Task objective
Below is a block of entries; repeat exactly the lines starting at the line that contains "projekt do innego" and ending at the line that contains "usług na poziomie", both included.

Source material
# # #

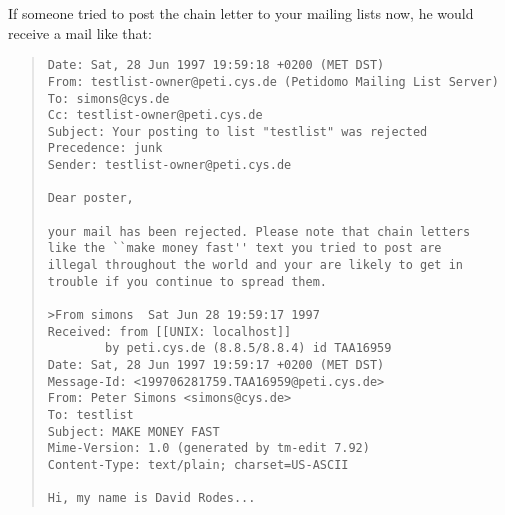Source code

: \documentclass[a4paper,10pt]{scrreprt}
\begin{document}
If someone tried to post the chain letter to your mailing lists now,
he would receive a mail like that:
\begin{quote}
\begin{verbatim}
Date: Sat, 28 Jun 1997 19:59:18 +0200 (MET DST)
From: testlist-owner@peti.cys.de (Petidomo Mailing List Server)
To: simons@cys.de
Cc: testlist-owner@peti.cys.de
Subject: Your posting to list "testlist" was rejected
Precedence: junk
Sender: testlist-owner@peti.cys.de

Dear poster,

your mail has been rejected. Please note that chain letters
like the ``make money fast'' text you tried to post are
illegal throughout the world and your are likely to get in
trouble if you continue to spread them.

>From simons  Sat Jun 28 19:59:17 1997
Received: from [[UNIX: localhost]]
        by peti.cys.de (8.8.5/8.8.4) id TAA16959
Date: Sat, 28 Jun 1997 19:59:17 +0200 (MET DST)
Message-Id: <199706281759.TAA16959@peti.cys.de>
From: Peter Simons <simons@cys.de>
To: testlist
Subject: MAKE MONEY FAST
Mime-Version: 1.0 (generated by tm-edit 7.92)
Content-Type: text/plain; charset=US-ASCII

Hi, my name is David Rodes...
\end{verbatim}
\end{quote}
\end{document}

# # #

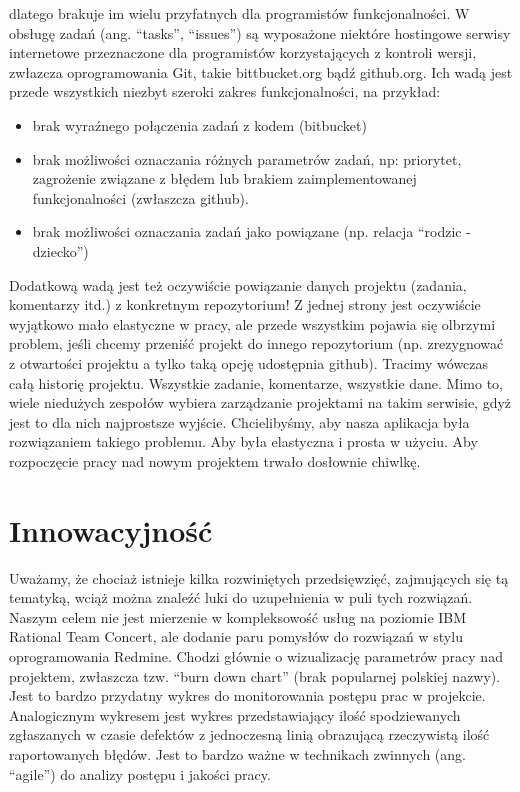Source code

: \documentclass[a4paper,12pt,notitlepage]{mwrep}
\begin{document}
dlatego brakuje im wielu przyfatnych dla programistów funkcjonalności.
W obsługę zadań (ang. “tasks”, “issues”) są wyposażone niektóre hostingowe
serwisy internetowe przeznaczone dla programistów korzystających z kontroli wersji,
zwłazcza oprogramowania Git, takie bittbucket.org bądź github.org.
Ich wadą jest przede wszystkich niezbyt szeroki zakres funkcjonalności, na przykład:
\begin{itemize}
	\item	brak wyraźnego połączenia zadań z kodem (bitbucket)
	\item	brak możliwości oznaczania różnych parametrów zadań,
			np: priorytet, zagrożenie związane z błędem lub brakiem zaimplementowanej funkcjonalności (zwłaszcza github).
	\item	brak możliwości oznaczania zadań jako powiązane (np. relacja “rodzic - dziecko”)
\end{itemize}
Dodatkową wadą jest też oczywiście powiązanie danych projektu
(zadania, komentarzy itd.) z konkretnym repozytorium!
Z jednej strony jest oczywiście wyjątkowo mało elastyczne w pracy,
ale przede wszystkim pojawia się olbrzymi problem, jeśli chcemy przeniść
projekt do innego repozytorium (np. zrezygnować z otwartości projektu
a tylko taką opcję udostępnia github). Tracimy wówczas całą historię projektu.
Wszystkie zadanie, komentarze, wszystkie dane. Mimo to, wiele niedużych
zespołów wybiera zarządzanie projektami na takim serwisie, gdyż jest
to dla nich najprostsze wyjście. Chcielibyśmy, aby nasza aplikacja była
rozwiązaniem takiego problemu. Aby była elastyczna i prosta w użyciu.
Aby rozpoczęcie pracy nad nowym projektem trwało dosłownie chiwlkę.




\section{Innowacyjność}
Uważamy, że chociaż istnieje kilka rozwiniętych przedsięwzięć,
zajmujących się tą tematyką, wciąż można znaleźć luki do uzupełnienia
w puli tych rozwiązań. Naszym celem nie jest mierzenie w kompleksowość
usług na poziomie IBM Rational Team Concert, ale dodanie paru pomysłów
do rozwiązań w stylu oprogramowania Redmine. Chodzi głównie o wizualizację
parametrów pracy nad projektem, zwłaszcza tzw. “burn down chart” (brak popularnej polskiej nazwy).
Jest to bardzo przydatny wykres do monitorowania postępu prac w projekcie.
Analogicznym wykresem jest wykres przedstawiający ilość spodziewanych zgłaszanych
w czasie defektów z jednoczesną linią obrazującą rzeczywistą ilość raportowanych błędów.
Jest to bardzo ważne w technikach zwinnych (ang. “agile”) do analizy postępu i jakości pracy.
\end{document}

# # #

Written solution
projekt do innego repozytorium (np. zrezygnować z otwartości projektu
a tylko taką opcję udostępnia github). Tracimy wówczas całą historię projektu.
Wszystkie zadanie, komentarze, wszystkie dane. Mimo to, wiele niedużych
zespołów wybiera zarządzanie projektami na takim serwisie, gdyż jest
to dla nich najprostsze wyjście. Chcielibyśmy, aby nasza aplikacja była
rozwiązaniem takiego problemu. Aby była elastyczna i prosta w użyciu.
Aby rozpoczęcie pracy nad nowym projektem trwało dosłownie chiwlkę.




\section{Innowacyjność}
Uważamy, że chociaż istnieje kilka rozwiniętych przedsięwzięć,
zajmujących się tą tematyką, wciąż można znaleźć luki do uzupełnienia
w puli tych rozwiązań. Naszym celem nie jest mierzenie w kompleksowość
usług na poziomie IBM Rational Team Concert, ale dodanie paru pomysłów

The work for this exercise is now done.